[RECORDS FOR PROCESSING]:
»»

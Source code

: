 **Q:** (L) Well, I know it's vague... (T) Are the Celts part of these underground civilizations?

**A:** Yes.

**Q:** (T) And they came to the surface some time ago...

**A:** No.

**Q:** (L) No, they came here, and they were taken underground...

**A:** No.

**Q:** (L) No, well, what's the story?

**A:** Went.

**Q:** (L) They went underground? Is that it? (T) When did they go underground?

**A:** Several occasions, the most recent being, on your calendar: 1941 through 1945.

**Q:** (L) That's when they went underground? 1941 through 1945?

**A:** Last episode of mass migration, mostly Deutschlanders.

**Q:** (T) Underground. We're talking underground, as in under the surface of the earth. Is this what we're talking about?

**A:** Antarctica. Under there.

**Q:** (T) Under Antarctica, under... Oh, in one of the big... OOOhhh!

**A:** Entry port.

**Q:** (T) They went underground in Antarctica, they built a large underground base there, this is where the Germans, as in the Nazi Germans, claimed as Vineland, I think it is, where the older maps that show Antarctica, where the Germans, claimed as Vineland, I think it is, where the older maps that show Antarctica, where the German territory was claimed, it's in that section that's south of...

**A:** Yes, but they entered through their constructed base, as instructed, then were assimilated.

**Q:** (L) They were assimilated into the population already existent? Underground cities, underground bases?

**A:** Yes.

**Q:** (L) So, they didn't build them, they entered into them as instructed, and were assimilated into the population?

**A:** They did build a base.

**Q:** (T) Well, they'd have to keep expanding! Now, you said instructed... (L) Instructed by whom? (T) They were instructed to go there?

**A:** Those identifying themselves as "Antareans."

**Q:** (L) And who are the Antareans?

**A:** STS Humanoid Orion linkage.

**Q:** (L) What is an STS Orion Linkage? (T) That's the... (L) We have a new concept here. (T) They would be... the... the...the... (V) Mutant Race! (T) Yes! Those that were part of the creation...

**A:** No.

««
»»

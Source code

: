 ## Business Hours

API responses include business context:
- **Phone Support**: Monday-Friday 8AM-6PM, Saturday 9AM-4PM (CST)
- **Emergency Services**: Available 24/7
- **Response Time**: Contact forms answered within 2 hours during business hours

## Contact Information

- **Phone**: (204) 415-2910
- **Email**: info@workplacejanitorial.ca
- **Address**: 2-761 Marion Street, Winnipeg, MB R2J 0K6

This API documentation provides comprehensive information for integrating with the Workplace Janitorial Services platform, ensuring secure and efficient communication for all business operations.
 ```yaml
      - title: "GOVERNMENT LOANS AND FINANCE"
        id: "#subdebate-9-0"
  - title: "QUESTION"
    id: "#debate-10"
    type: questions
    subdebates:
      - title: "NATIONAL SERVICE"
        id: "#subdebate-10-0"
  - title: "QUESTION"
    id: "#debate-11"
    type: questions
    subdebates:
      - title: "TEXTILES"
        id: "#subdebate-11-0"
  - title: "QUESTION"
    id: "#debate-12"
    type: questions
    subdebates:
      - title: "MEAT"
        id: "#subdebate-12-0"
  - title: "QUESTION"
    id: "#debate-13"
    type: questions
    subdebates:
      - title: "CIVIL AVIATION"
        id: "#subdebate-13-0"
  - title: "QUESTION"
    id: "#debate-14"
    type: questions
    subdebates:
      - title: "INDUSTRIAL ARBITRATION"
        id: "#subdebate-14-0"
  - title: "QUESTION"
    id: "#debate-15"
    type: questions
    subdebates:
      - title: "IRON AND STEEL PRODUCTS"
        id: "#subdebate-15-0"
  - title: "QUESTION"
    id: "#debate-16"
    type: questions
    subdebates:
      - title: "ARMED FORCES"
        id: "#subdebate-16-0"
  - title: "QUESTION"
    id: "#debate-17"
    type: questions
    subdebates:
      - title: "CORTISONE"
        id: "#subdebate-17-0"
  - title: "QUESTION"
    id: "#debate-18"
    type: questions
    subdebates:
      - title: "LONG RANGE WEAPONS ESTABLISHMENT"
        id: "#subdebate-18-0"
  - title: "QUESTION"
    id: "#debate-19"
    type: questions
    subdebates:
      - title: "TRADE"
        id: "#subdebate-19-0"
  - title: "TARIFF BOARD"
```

««

What you return should be exactly the lines above, starting at the one with "then were assimilated." and ending at the one with "Those identifying themselves", and nothing else.

**A:** Yes, but they entered through their constructed base, as instructed, then were assimilated.

**Q:** (L) They were assimilated into the population already existent? Underground cities, underground bases?

**A:** Yes.

**Q:** (L) So, they didn't build them, they entered into them as instructed, and were assimilated into the population?

**A:** They did build a base.

**Q:** (T) Well, they'd have to keep expanding! Now, you said instructed... (L) Instructed by whom? (T) They were instructed to go there?

**A:** Those identifying themselves as "Antareans."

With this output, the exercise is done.